■ Task statement
Please retype the records below exactly, from the first line down to and including the line with "(2) is proved".

[Entries taken from a collection]
= = = = =

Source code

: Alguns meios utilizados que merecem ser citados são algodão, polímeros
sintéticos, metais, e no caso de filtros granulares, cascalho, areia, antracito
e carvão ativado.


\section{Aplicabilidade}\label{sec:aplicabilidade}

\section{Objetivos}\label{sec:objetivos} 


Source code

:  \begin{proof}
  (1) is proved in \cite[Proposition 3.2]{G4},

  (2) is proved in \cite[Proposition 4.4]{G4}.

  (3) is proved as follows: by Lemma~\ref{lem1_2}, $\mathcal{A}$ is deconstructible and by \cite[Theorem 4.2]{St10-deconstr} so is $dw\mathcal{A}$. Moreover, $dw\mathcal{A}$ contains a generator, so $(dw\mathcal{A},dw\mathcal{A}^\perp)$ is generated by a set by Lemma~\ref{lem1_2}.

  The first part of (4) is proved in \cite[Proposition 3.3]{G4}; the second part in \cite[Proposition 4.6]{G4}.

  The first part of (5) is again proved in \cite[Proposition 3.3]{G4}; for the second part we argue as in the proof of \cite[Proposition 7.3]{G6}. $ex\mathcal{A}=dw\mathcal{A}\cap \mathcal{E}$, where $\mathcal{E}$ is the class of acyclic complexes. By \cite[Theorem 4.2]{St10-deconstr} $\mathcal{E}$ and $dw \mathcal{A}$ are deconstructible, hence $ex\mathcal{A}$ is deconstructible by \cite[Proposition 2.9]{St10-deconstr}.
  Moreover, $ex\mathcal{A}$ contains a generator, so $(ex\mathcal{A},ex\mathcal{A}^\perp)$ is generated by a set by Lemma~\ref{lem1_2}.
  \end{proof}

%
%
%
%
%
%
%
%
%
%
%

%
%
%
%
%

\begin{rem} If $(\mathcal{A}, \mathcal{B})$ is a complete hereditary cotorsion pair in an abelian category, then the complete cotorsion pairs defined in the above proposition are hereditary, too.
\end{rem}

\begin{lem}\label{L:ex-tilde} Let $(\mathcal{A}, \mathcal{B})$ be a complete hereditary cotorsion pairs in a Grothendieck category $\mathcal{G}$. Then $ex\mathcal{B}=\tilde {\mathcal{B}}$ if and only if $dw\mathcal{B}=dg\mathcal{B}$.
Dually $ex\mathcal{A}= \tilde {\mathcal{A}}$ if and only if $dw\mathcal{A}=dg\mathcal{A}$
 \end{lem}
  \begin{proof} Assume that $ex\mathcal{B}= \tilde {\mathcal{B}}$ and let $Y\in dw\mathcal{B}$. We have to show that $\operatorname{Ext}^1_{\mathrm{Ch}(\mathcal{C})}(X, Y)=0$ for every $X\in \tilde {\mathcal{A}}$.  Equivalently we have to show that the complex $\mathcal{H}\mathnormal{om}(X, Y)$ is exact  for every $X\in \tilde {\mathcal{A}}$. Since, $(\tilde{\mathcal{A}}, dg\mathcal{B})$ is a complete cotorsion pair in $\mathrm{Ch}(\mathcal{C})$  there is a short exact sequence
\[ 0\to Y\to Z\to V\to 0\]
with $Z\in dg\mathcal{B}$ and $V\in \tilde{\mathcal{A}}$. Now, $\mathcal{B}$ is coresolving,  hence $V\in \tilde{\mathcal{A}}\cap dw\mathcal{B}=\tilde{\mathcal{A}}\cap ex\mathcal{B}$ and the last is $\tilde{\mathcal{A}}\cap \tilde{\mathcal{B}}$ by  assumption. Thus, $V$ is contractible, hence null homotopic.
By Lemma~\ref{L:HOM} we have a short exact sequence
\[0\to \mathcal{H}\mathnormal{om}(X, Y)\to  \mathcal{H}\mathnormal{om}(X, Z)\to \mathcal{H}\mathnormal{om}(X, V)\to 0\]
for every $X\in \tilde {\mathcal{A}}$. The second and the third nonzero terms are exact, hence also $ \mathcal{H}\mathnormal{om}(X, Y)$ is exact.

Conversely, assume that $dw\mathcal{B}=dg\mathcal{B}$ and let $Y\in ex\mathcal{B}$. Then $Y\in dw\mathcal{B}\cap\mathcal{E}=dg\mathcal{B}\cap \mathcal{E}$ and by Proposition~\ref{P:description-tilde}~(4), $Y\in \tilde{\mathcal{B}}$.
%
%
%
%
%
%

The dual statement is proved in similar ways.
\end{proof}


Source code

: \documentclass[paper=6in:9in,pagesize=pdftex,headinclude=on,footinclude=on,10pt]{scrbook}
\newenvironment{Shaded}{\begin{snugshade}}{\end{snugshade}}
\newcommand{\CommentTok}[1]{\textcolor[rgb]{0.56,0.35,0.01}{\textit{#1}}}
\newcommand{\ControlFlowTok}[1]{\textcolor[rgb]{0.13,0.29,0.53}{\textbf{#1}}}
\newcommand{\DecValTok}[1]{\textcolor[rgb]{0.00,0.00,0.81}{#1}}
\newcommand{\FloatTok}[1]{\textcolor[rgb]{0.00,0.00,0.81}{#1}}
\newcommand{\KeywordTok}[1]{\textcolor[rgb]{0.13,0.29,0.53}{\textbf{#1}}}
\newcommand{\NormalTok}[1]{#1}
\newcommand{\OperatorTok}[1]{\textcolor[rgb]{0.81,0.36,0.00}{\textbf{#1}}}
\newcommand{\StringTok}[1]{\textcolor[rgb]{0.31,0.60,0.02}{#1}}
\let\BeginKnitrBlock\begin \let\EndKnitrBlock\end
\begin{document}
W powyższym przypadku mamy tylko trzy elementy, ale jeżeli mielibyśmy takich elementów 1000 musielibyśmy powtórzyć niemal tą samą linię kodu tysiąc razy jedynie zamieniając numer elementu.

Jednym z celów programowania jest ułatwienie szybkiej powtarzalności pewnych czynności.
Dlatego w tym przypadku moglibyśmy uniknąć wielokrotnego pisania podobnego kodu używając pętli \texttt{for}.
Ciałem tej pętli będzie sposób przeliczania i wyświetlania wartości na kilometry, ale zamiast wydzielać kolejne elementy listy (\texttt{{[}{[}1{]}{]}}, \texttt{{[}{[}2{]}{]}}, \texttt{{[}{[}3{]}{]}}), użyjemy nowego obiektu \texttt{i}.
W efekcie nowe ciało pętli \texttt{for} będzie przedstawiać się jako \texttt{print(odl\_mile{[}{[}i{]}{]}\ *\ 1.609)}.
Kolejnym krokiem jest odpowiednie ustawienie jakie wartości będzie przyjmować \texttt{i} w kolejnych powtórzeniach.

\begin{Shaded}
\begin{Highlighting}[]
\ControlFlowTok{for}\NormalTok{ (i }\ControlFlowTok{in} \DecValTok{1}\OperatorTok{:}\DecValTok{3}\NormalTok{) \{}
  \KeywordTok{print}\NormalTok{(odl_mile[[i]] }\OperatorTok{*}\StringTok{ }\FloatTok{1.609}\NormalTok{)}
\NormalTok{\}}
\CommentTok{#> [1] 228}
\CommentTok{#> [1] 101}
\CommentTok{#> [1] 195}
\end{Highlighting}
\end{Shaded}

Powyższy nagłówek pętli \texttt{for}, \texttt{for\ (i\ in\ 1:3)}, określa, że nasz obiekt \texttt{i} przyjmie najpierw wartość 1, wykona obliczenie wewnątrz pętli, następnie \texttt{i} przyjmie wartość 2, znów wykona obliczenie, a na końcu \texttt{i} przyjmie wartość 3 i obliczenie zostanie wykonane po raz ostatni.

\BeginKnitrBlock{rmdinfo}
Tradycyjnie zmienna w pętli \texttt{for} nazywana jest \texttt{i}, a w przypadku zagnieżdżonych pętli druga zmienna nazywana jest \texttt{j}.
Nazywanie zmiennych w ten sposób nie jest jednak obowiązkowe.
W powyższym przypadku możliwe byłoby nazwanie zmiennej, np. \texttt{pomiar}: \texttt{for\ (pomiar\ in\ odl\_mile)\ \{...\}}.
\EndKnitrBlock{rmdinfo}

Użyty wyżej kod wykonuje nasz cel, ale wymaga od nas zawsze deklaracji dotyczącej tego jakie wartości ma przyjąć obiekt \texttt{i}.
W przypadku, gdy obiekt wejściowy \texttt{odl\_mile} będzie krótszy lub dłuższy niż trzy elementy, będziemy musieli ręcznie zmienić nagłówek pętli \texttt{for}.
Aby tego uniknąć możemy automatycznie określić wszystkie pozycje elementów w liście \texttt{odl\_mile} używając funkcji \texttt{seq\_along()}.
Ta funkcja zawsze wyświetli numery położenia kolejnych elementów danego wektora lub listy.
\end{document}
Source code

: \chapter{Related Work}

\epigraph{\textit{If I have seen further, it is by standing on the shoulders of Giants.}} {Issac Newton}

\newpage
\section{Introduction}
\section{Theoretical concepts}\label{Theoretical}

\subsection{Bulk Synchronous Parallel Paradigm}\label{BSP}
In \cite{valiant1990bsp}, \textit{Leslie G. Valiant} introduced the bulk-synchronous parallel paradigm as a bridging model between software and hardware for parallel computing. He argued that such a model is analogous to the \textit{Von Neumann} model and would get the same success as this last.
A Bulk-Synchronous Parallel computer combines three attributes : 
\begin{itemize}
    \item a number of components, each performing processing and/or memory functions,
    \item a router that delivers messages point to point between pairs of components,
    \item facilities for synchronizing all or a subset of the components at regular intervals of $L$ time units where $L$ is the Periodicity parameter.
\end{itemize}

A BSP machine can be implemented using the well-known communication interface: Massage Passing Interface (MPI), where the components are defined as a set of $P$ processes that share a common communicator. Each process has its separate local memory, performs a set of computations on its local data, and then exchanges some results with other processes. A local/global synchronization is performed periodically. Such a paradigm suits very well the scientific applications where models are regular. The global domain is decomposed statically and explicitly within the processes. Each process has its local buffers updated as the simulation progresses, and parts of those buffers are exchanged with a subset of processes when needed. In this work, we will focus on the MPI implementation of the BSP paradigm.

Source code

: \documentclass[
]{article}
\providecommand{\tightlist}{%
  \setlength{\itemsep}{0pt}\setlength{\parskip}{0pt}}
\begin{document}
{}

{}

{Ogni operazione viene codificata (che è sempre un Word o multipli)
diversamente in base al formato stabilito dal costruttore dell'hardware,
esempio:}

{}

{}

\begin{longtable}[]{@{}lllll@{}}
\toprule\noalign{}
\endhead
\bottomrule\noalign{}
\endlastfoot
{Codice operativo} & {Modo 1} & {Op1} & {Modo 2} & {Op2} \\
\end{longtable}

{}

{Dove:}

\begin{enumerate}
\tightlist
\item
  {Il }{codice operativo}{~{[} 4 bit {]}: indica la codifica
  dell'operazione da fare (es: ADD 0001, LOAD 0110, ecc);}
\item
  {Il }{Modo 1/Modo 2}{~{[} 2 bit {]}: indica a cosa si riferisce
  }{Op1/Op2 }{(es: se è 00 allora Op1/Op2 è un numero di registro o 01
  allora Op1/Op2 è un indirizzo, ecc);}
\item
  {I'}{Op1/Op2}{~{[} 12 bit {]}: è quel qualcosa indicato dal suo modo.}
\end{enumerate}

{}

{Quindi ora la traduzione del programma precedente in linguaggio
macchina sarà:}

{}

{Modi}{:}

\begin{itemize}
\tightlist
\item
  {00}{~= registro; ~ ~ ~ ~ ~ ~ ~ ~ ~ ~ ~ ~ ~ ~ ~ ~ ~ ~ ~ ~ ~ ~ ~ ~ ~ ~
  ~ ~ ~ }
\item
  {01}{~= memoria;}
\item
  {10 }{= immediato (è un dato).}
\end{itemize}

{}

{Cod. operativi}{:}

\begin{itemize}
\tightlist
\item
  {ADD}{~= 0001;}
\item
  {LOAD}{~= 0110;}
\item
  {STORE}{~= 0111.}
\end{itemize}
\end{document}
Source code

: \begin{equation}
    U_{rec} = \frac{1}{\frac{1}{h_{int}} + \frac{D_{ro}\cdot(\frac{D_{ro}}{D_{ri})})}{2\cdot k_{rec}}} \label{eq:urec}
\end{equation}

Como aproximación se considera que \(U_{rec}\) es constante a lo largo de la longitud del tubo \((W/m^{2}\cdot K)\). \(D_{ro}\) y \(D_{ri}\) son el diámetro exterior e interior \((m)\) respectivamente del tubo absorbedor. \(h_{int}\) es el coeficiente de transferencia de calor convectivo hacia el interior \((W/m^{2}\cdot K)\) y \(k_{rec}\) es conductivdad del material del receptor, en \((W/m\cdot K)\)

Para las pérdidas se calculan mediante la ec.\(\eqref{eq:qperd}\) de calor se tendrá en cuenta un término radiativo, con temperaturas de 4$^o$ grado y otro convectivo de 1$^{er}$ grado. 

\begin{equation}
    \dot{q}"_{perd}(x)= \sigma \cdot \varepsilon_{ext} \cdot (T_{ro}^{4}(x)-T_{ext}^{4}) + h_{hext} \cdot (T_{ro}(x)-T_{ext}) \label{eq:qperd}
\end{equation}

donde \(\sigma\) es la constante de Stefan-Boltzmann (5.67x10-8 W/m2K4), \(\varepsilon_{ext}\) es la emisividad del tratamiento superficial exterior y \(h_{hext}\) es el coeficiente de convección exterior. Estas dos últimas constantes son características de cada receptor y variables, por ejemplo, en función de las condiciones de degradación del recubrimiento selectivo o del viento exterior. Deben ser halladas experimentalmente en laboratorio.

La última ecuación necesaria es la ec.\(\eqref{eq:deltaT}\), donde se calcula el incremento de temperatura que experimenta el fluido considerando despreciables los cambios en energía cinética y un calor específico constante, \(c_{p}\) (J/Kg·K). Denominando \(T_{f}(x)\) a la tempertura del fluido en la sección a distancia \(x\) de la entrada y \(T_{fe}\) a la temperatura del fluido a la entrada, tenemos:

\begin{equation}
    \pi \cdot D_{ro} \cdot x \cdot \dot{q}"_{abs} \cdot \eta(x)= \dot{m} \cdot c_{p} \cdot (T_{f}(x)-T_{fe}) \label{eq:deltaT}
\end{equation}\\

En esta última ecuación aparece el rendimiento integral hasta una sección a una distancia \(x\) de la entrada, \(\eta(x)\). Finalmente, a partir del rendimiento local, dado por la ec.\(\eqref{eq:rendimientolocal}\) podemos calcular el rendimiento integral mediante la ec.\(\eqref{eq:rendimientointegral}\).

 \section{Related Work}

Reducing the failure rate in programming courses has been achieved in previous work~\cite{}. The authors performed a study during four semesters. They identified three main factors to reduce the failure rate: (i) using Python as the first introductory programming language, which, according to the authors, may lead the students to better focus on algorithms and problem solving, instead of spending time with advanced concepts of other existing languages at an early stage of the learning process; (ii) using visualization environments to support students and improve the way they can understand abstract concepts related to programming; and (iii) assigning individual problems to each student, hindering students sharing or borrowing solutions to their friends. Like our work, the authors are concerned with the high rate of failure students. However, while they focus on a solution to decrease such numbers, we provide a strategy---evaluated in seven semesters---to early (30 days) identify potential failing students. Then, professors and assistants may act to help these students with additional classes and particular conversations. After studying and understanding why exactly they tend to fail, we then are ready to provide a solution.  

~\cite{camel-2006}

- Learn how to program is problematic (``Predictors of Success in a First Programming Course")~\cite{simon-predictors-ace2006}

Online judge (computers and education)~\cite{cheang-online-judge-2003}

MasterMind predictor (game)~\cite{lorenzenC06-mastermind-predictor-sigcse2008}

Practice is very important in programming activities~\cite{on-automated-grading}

= = = = =

■ Exercise response
Source code

: Alguns meios utilizados que merecem ser citados são algodão, polímeros
sintéticos, metais, e no caso de filtros granulares, cascalho, areia, antracito
e carvão ativado.


\section{Aplicabilidade}\label{sec:aplicabilidade}

\section{Objetivos}\label{sec:objetivos} 


Source code

:  \begin{proof}
  (1) is proved in \cite[Proposition 3.2]{G4},

  (2) is proved in \cite[Proposition 4.4]{G4}.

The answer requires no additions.